ROLLS-ROYCE ACTIVITIES IN THAILAND

24.  INTRODUCTION

    (i)  Rolls-Royce has had a presence in Thailand since 1990. Rolls-Royce (Thailand) Limited was formed in 2001, under Board of Investment approval, to formalise our presence in the Kingdom. This enables Rolls-Royce to provide services and trade in-country.

    (ii)  The focus of Rolls-Royce's operation is to sell equipment or services into Thailand, primarily from the UK. Average total annual revenues in Thailand are approximately £100 million and growing. Of these Civil Aerospace is by far the largest. New contracts last year amounted to approximately £250 million. A majority of this is sourced from the UK via the airframe manufacturers (Boeing, Airbus and Embraer) or our regional engine overhaul centres in Hong Kong and Singapore.

    (iii)  Rolls-Royce currently has no manufacturing or procurement activity in Thailand.

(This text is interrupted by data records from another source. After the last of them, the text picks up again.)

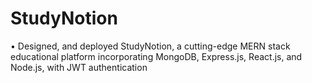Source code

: # StudyNotion
• Designed, and deployed StudyNotion, a cutting-edge MERN stack educational platform incorporating MongoDB, Express.js, React.js, and Node.js, with JWT authentication
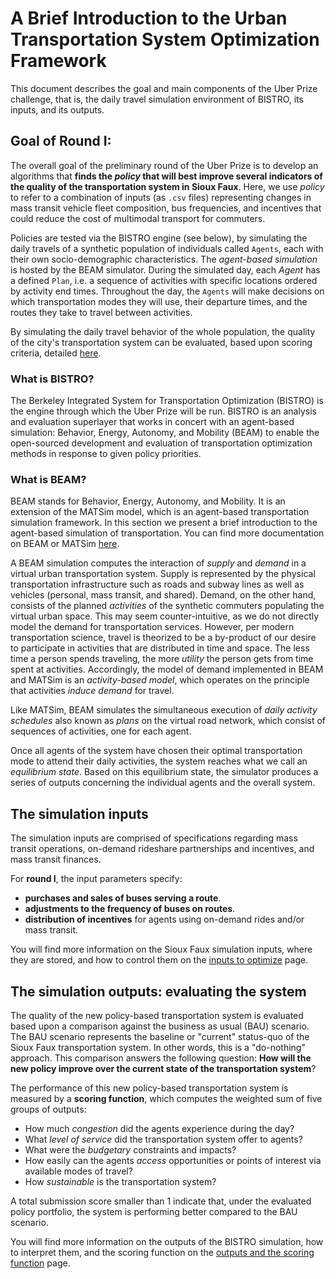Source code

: # A Brief Introduction to the Urban Transportation System Optimization Framework

This document describes the goal and main components of the Uber Prize challenge, that is, the daily travel simulation environment of BISTRO, its inputs, and its outputs.


## Goal of Round I:

The overall goal of the preliminary round of the Uber Prize is to develop an algorithms that **finds the *policy* that will best improve several indicators of the quality of the transportation system in Sioux Faux**. Here, we use *policy* to refer to a combination of inputs (as `.csv` files) representing changes in mass transit vehicle fleet composition, bus frequencies, and incentives that could reduce the cost of multimodal transport for commuters.

Policies are tested via the BISTRO engine (see below), by simulating the daily travels of a synthetic population of individuals called `Agents`, each with their own socio-demographic characteristics. The *agent-based simulation* is hosted by the BEAM simulator. During the simulated day, each *Agent* has a defined `Plan`, i.e. a sequence of activities with specific locations ordered by activity end times. Throughout the day, the `Agents` will make decisions on which transportation modes they will use, their departure times, and the routes they take to travel between activities. 

By simulating the daily travel behavior of the whole population, the quality of the city's transportation system can be evaluated, based upon scoring criteria, detailed [here](./Understanding_the_outputs_and_the%20scoring_function.md).

### What is BISTRO?

The Berkeley Integrated System for Transportation Optimization (BISTRO) is the engine through which the Uber Prize will be run. BISTRO is an analysis and evaluation superlayer that works in concert with an agent-based simulation: Behavior, Energy, Autonomy, and Mobility (BEAM) to enable the open-sourced development and evaluation of transportation optimization methods in response to given policy priorities. 

### What is BEAM?

BEAM stands for Behavior, Energy, Autonomy, and Mobility. It is an extension of the MATSim model, which is an agent-based transportation simulation framework. In this section we present a brief introduction to the agent-based simulation of transportation. You can find more documentation on BEAM or MATSim [here](https://beam.readthedocs.io/en/latest/about.html#overview). 

A BEAM simulation computes the interaction of *supply* and *demand* in a virtual urban transportation system. Supply is represented by the physical transportation infrastructure such as roads and subway lines as well as vehicles (personal, mass transit, and shared). Demand, on the other hand, consists of the planned *activities* of the synthetic commuters populating the virtual urban space. This may seem counter-intuitive, as we do not directly model the demand for transportation services. However, per modern transportation science, travel is theorized to be a by-product of our desire to participate in activities that are distributed in time and space. The less time a person spends traveling, the more *utility* the person gets from time spent at activities. Accordingly, the model of demand implemented in BEAM and MATSim is an *activity-based model*, which operates on the principle that activities *induce demand* for travel. 

Like MATSim, BEAM simulates the simultaneous execution of *daily activity schedules* also known as *plans* on the virtual road network, which consist of sequences of activities, one for each agent.  

Once all agents of the system have chosen their optimal transportation mode to attend their daily activities, the system reaches what we call an *equilibrium state*. Based on this equilibrium state, the simulator produces a series of outputs concerning the individual agents and the overall system. 


## The simulation inputs

The simulation inputs are comprised of specifications regarding mass transit operations, on-demand rideshare partnerships and incentives, and mass transit finances.

For **round I**, the input parameters specify:
* **purchases and sales of buses serving a route**.
* **adjustments to the frequency of buses on routes**.
* **distribution of incentives** for agents using on-demand rides and/or mass transit.

You will find more information on the Sioux Faux simulation inputs, where they are stored, and how to control them on the [inputs to optimize](./Which-inputs-should-I-optimize.md) page.



## The simulation outputs: evaluating the system 

The quality of the new policy-based transportation system is evaluated based upon a comparison against the business as usual (BAU) scenario. The BAU scenario represents the baseline or "current" status-quo of the Sioux Faux transportation system. In other words, this is a "do-nothing" approach. This comparison answers the following question: **How will the new policy improve over the current state of the transportation system**?

The performance of this new policy-based transportation system is measured by a **scoring function**, which computes the weighted sum of five groups of outputs:

* How much *congestion* did the agents experience during the day? 
* What *level of service* did the transportation system offer to agents? 
* What were the *budgetary* constraints and impacts?
* How easily can the agents *access* opportunities or points of interest via available modes of travel?
* How *sustainable* is the transportation system?

A total submission score smaller than 1 indicate that, under the evaluated policy portfolio, the system is performing better compared to the BAU scenario.

You will find more information on the outputs of the BISTRO simulation, how to interpret them, and the scoring function on the [outputs and the scoring function](./Understanding_the_outputs_and_the%20scoring_function.md) page.
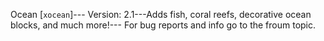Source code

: Ocean [`xocean`]--- 
Version: 2.1---Adds fish, coral reefs, decorative ocean blocks, and much more!--- For bug reports and info go to the froum topic.
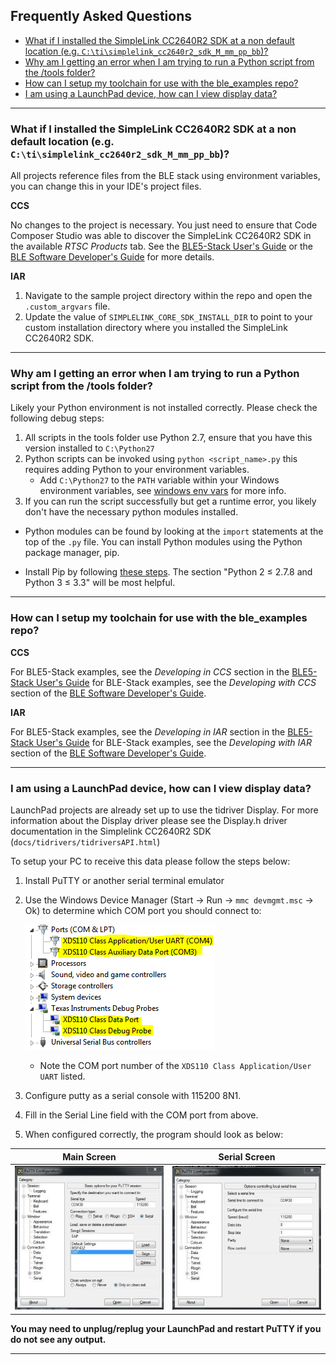 ## Frequently Asked Questions

* [What if I installed the SimpleLink CC2640R2 SDK at a non default location (e.g. ``C:\ti\simplelink_cc2640r2_sdk_M_mm_pp_bb``)?](#default)
* [Why am I getting an error when I am trying to run a Python script from the /tools folder?](#python)
* [How can I setup my toolchain for use with the ble\_examples repo?](#toolchain)
* [I am using a LaunchPad device, how can I view display data?](#display)
---

### <a name="default"></a>What if I installed the SimpleLink CC2640R2 SDK at a non default location (e.g. ``C:\ti\simplelink_cc2640r2_sdk_M_mm_pp_bb``)?

All projects reference files from the BLE stack using environment variables, you
can change this in your IDE's project files.

**CCS**

No changes to the project is necessary. You just need to ensure that Code
Composer Studio was able to discover the SimpleLink CC2640R2 SDK in the
available *RTSC Products* tab. See the [BLE5-Stack User's Guide][BLE5-Stack] or
the [BLE Software Developer's Guide][BLE-Stack] for more details.

**IAR**

1. Navigate to the sample project directory within the repo and open the
   `.custom_argvars` file.
1. Update the value of ``SIMPLELINK_CORE_SDK_INSTALL_DIR`` to point to your
   custom installation directory where you installed the SimpleLink CC2640R2 SDK.

---

### <a name="python"></a>Why am I getting an error when I am trying to run a Python script from the /tools folder?

Likely your Python environment is not installed correctly. Please check the
following debug steps:

1. All scripts in the tools folder use Python 2.7, ensure that you have this
   version installed to `C:\Python27`
1. Python scripts can be invoked using `python <script_name>.py` this requires
   adding Python to your environment variables.
   * Add ``C:\Python27`` to the `PATH` variable within your Windows environment
     variables, see
     [windows env vars](https://www.java.com/en/download/help/path.xml) for more
     info.
1. If you can run the script successfully but get a runtime error, you likely
   don't have the necessary python modules installed.
  * Python modules can be found by looking at the `import` statements at the top
    of the `.py` file. You can install Python modules using the Python package
    manager, pip.
  - Install Pip by following
    [these steps](http://stackoverflow.com/questions/4750806/how-do-i-install-pip-on-windows).
    The section "Python 2 ≤ 2.7.8 and Python 3 ≤ 3.3" will be most helpful.

---

### <a name="toolchain"></a>How can I setup my toolchain for use with the ble\_examples repo?

**CCS**

For BLE5-Stack examples, see the *Developing in CCS* section in the
[BLE5-Stack User's Guide][BLE5-Stack]
for BLE-Stack examples, see the *Developing with CCS* section of the
[BLE Software Developer's Guide][BLE-Stack].

**IAR**

For BLE5-Stack examples, see the *Developing in IAR* section in the
[BLE5-Stack User's Guide][BLE5-Stack]
for BLE-Stack examples, see the *Developing with IAR* section of the
[BLE Software Developer's Guide][BLE-Stack].

---

### <a name="display"></a>I am using a LaunchPad device, how can I view display data?
LaunchPad projects are already set up to use the tidriver Display. For more
information about the Display driver please see the Display.h driver
documentation in the Simplelink CC2640R2 SDK (`docs/tidrivers/tidriversAPI.html`)

To setup your PC to receive this data please follow the steps below:

1. Install PuTTY or another serial terminal emulator
1. Use the Windows Device Manager (Start &rarr; Run &rarr; `mmc devmgmt.msc`
    &rarr; Ok) to determine which COM port you should connect to:
    
    ![Device Manager](resources/dev_mgr_xds110.png)
    * Note the COM port number of the `XDS110 Class Application/User UART` listed.
1. Configure putty as a serial console with 115200 8N1.
1. Fill in the Serial Line field with the COM port from above.
1. When configured correctly, the program should look as below:


| Main Screen                                   | Serial Screen                         |
|:---------------------------------------------:|:-------------------------------------:|
| ![Putty Main](resources/putty_main_scrn.png)  | ![Putty serial](resources/putty_serial_scrn.png) |

**You may need to unplug/replug your LaunchPad and restart PuTTY if you do not see any output.**

---

[BLE5-Stack]: (http://software-dl.ti.com/lprf/ble5stack-docs-latest/html)
[BLE-Stack]:  (http://software-dl.ti.com/lprf/sdg-latest/html)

    (iv)  The Thai economy continues to demonstrate strong growth and is therefore a growing market for our four business sectors of civil aerospace, marine, energy and defence.

25.  DOING BUSINESS IN THAILAND

    (i)  The Thai Rak Thai (TRT) party have strong leadership and influence of the TRT is felt to some degree in most areas of business.

    (ii)  In general the economy has done well under their guidance, with the passing on 24 June of the first balanced budget since 1997. Despite SARS, Iraq and Bird Flu the increase in GDP last year (6.5%) shows no signs of slowing. Focus is moving from consumer driven to investment driven growth.

    (iii)  TRT is likely to will be re-elected in January 2005 to serve a second term, providing confidence for major sale of large capital equipment for the next five years Although, inward investment may be affected by doubts cast over investor protection in cases such as Thai Petrochemical Industries.

26.  OPPORTUNITIES IN THAILAND

    (i)  Last year 10 million tourists visited Thailand and this number will continue to grow. This, coupled with the new airport, gives rise to the rapid increase in the number of airlines operating and traffic growth providing further opportunities.

    (ii)  Rolls-Royce are engaged on a number of power generation and gas pumping projects. The switch from coal to gas, and the widening of the gas distribution network, greatly expands the market for clean, distributed power.

  Sections 27 to 30 omitted as commercially confidential.